Task
Go through the entries and copy every line that has the string "errors" in it.

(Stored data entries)
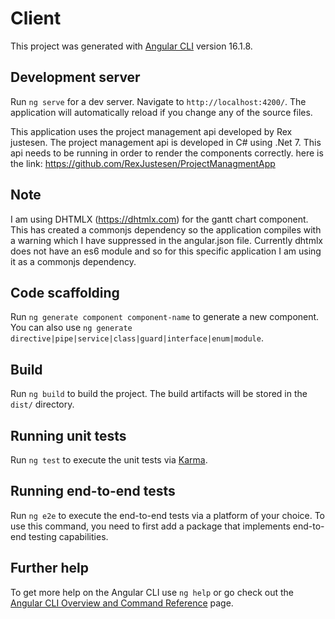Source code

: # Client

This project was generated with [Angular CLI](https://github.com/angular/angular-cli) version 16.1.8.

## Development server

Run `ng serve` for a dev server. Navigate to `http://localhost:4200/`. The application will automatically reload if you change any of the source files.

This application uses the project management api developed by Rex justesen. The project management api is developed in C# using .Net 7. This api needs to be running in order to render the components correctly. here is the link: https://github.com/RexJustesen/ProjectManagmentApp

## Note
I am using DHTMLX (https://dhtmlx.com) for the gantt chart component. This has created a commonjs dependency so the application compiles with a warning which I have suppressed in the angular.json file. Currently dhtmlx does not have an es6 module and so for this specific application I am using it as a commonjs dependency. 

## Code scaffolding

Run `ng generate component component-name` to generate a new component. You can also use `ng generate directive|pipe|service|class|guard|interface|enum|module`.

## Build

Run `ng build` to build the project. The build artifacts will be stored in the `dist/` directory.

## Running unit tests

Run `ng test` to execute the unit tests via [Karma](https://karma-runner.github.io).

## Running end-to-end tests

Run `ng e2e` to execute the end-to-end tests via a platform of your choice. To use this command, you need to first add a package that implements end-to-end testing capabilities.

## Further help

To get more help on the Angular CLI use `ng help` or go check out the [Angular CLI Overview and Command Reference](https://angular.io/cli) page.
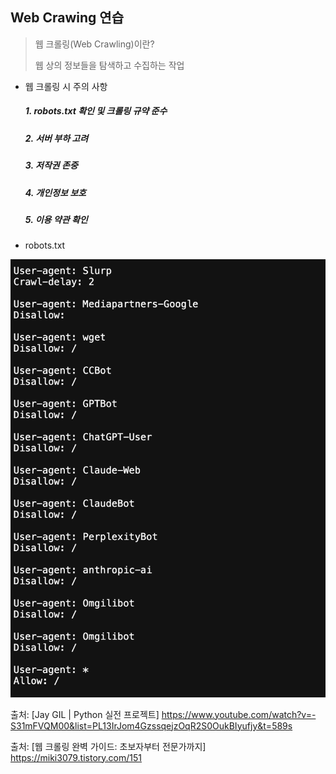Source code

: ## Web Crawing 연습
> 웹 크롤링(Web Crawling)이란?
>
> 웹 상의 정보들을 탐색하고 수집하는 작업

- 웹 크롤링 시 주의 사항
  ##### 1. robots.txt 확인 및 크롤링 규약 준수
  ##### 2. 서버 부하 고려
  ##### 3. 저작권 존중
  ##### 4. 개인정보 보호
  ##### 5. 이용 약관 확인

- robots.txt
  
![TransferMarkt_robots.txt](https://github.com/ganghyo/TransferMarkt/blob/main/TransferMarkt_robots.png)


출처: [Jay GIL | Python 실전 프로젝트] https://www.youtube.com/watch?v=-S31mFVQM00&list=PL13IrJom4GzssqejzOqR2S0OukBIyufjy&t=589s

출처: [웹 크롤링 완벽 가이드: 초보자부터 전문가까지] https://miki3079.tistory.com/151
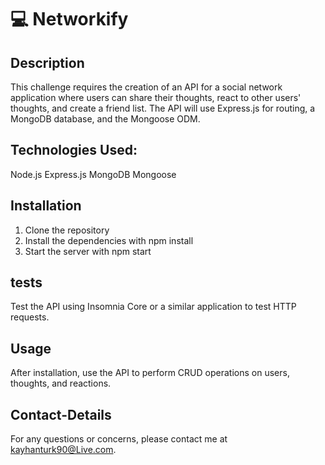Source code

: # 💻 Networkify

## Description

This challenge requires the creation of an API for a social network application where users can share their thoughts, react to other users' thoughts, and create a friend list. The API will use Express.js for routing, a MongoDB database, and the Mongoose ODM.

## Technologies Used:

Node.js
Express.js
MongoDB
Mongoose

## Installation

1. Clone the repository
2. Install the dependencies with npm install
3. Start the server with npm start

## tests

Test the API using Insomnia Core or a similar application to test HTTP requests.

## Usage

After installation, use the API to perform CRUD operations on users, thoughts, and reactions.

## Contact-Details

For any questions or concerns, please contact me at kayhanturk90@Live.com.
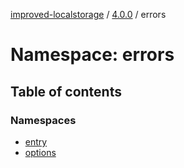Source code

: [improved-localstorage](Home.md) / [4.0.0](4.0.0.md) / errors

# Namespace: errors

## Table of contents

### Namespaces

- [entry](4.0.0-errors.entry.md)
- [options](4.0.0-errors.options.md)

Written answer
: [improved-localstorage](Home.md) / [4.0.0](4.0.0.md) / errors
# Namespace: errors
- [entry](4.0.0-errors.entry.md)
- [options](4.0.0-errors.options.md)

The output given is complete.